Stored data:
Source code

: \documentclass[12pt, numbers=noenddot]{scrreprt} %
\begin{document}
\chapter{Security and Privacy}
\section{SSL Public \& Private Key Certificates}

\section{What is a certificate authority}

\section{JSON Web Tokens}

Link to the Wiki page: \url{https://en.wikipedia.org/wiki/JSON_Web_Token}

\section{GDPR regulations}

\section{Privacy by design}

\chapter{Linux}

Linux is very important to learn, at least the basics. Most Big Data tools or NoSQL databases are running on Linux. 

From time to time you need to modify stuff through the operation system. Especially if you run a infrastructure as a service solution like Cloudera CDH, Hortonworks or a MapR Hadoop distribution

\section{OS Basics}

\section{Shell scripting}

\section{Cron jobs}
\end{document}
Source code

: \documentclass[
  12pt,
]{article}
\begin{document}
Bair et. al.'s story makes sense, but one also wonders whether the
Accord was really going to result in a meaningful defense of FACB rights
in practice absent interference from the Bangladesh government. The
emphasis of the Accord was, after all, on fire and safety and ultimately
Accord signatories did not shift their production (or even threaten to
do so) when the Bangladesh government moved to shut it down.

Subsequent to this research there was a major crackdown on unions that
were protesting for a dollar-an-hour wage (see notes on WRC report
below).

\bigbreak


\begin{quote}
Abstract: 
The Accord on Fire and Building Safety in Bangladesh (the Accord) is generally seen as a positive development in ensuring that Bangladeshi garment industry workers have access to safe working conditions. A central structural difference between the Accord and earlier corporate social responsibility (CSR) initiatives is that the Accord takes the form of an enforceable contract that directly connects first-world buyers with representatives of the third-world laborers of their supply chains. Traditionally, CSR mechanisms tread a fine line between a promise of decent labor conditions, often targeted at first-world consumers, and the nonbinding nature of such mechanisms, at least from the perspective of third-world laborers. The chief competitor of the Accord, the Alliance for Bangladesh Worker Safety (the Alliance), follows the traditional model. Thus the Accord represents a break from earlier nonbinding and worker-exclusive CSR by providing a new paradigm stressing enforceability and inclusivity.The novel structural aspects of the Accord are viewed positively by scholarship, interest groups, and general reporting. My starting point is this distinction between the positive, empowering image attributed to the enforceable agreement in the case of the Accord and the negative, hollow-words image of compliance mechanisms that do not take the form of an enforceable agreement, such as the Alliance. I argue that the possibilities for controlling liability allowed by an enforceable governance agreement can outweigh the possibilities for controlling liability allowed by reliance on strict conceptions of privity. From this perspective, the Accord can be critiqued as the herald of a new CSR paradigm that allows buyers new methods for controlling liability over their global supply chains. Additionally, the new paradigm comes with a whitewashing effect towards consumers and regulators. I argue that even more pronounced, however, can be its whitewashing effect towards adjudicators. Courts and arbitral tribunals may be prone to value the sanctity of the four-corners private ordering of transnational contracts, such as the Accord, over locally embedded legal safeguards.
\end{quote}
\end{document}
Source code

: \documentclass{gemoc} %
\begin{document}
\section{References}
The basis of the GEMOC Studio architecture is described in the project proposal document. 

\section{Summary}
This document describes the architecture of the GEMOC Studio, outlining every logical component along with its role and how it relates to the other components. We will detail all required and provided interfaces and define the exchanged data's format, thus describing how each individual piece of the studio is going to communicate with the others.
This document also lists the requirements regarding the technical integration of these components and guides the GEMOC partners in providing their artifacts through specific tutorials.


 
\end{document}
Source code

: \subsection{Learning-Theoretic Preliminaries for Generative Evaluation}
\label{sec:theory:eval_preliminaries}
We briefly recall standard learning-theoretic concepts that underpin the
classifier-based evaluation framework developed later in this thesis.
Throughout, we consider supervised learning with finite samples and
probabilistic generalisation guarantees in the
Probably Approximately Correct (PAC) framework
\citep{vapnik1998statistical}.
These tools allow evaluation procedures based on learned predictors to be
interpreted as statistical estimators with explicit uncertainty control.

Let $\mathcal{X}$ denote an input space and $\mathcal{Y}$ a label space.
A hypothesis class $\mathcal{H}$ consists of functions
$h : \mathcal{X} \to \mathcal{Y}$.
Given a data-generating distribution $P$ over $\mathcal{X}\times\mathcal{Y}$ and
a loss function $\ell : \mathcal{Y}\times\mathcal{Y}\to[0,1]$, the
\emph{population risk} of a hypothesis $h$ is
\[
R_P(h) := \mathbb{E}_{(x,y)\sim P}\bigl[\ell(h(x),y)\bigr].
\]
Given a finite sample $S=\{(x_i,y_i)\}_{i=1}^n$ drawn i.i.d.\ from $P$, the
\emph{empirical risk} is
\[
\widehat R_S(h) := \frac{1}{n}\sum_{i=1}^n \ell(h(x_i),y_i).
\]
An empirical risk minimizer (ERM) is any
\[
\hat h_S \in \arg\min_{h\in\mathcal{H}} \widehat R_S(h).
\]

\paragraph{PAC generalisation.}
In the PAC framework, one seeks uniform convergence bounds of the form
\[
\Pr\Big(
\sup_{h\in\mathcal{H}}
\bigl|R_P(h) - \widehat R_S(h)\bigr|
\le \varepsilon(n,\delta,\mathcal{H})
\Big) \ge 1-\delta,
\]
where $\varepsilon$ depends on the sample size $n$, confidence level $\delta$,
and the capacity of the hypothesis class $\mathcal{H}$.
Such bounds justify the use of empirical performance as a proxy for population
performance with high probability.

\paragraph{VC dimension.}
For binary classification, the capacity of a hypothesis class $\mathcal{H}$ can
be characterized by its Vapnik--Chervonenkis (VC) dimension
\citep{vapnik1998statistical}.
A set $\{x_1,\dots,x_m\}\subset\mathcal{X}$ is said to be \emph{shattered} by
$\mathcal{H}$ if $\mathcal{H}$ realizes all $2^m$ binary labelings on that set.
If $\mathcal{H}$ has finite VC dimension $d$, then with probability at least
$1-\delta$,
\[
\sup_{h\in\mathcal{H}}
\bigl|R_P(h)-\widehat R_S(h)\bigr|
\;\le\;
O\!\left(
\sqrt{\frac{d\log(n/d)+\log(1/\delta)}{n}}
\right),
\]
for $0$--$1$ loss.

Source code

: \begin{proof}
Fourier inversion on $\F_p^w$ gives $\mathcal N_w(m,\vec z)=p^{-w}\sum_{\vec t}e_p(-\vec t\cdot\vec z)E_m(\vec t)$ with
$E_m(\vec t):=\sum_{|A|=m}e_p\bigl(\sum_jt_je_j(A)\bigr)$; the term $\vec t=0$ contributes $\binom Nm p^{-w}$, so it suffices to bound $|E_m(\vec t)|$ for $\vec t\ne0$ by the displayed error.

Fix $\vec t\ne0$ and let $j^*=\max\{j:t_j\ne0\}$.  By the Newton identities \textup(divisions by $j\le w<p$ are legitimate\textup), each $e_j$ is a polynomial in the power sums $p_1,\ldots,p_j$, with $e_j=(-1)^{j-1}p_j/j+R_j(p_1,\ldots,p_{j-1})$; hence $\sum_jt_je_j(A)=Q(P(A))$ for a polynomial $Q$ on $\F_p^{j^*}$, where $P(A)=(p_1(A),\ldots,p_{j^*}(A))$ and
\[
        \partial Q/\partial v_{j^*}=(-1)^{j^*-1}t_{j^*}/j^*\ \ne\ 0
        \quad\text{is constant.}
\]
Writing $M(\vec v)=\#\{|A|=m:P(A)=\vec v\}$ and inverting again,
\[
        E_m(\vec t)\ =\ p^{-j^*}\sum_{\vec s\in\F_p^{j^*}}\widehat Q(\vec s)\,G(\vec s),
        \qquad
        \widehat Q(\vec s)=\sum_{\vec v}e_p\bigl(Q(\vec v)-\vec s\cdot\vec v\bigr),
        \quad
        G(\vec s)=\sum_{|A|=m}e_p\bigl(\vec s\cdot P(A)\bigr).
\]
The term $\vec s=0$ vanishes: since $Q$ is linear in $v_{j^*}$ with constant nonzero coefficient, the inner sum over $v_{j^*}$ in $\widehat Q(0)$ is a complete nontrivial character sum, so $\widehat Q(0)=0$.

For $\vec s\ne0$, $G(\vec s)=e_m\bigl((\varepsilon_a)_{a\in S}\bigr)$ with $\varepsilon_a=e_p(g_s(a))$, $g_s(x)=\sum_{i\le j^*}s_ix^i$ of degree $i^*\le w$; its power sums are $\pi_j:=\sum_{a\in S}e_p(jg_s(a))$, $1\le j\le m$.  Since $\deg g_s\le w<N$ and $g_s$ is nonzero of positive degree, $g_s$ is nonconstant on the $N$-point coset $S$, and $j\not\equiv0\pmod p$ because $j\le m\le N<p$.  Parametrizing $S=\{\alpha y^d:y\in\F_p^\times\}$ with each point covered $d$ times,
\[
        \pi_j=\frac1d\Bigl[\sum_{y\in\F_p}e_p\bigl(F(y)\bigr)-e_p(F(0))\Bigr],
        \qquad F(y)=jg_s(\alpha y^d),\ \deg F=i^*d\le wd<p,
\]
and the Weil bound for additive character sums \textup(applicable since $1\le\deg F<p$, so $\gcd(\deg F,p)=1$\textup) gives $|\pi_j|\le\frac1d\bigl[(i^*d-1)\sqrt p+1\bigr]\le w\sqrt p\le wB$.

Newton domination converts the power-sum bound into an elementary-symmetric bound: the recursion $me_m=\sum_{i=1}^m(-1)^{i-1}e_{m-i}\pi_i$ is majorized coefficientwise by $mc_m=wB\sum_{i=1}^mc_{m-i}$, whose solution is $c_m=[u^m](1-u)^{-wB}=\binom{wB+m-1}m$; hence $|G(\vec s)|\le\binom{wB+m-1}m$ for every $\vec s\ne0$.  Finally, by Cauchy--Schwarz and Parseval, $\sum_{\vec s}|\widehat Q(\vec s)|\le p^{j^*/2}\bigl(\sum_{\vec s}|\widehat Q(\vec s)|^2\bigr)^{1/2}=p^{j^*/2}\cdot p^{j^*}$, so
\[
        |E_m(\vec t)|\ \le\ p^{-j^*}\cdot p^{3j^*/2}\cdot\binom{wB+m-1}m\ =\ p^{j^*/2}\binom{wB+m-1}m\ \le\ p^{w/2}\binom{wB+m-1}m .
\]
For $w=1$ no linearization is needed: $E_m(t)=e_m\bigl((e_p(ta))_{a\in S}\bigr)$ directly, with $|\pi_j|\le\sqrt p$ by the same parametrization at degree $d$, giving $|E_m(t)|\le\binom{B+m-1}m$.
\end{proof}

> _WORK REQUIRED_
From the data above, pick out each line containing "components" and copy it.

> _RESULT_
This document describes the architecture of the GEMOC Studio, outlining every logical component along with its role and how it relates to the other components. We will detail all required and provided interfaces and define the exchanged data's format, thus describing how each individual piece of the studio is going to communicate with the others.
This document also lists the requirements regarding the technical integration of these components and guides the GEMOC partners in providing their artifacts through specific tutorials.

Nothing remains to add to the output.